The raw input is still the same:

Raw = ln(Price / Realized Price)

That raw log value tells you the exact valuation multiple versus Bitcoin's realized price. This indicator then starts on 2012-01-01, tracks the highest and lowest raw values seen so far, applies a small decay factor of 0.9999 each day, and rescales the current reading into a fixed range from -1 to +1.

Normalized = ((2 * (Raw - MinSeen)) / (MaxSeen - MinSeen)) - 1

The key distinction is what the number means. A raw log oscillator reading tells you the exact distance from realized price.

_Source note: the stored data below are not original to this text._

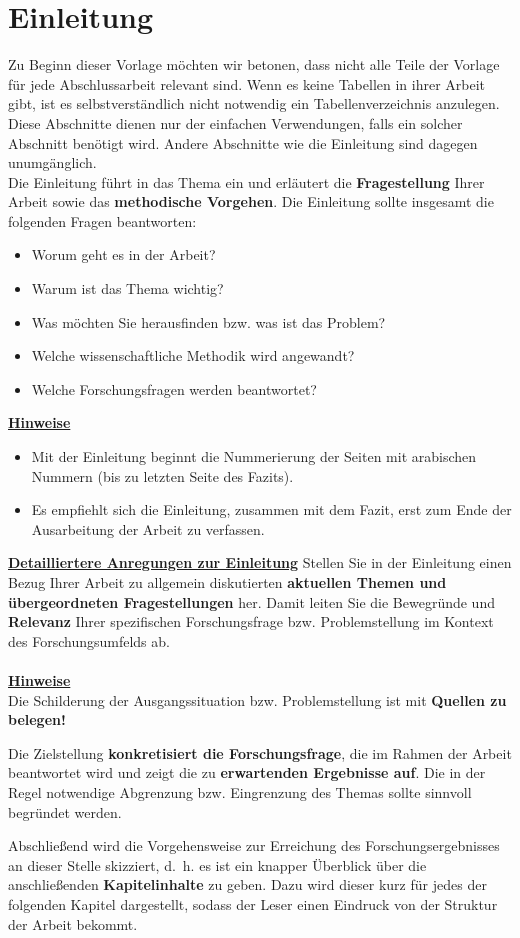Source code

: \section{Einleitung}\label{sec:einleitung}

Zu Beginn dieser Vorlage möchten wir betonen, dass nicht alle Teile der Vorlage für jede Abschlussarbeit relevant sind. Wenn es keine Tabellen in ihrer Arbeit gibt, ist es selbstverständlich nicht notwendig ein Tabellenverzeichnis anzulegen. Diese Abschnitte dienen nur der einfachen Verwendungen, falls ein solcher Abschnitt benötigt wird. Andere Abschnitte wie die Einleitung sind dagegen unumgänglich.\\

Die Einleitung führt in das Thema ein und erläutert die \textbf{Fragestellung} Ihrer Arbeit sowie das \textbf{methodische Vorgehen}. Die Einleitung sollte insgesamt die folgenden Fragen beantworten: 
\begin{itemize}
    \item Worum geht es in der Arbeit?
    \item Warum ist das Thema wichtig?
    \item Was möchten Sie herausfinden bzw. was ist das Problem?
    \item Welche wissenschaftliche Methodik wird angewandt?
    \item Welche Forschungsfragen werden beantwortet?
\end{itemize}

\textbf{\uline{Hinweise}}
\begin{itemize}
    \item Mit der Einleitung beginnt die Nummerierung der Seiten mit arabischen Nummern (bis zu letzten Seite des Fazits).
    \item Es empfiehlt sich die Einleitung, zusammen mit dem Fazit, erst zum Ende der Ausarbeitung der Arbeit zu verfassen.
\end{itemize}

\textbf{\uline{Detailliertere Anregungen zur Einleitung}}
Stellen Sie in der Einleitung einen Bezug Ihrer Arbeit zu allgemein diskutierten \textbf{aktuellen Themen und übergeordneten Fragestellungen} her. Damit leiten Sie die Bewegründe und \textbf{Relevanz} Ihrer spezifischen Forschungsfrage bzw. Problemstellung im Kontext des Forschungsumfelds ab.\\
\\
\textbf{\uline{Hinweise}}
\\
Die Schilderung der Ausgangssituation bzw. Problemstellung ist mit \textbf{Quellen zu belegen!}

Die Zielstellung \textbf{konkretisiert die Forschungsfrage}, die im Rahmen der Arbeit beantwortet wird und zeigt die zu \textbf{erwartenden Ergebnisse auf}. Die in der Regel notwendige Abgrenzung bzw. Eingrenzung des Themas sollte sinnvoll begründet werden. 

Abschließend wird die Vorgehensweise zur Erreichung des Forschungsergebnisses an dieser Stelle skizziert, d.~h. es ist ein knapper Überblick über die anschließenden \textbf{Kapitelinhalte} zu geben. Dazu wird dieser kurz für jedes der folgenden Kapitel dargestellt, sodass der Leser einen Eindruck von der Struktur der Arbeit bekommt.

A normalized reading tells you how historically extreme that distance is relative to previous cycles after the old extremes have slowly faded.

  • Below -0.5 — Strong Buy — The raw log distance is near the lower edge of its adaptive historical range. This usually means the market is deeply washed out relative to prior cycle lows.
  • -0.5 to 0 — DCA Zone — The oscillator is in the lower half of its adaptive range. Bitcoin is historically cheap relative to realized-price extremes, but not at a maximum washout.
  • 0 to 0.5 — Caution — The oscillator is in the upper half of its adaptive range. Valuation is historically elevated, though not yet near a full cycle extreme.
  • Above 0.5 — Overheated — The reading is near the top of its decayed historical range. This is an adaptive euphoria signal, not a fixed multiple above realized price.

Use this together with the raw Realized Oscillator. The raw version answers: "how far above or below realized price are we?" This normalized version answers: "how extreme is that reading versus Bitcoin's own history?"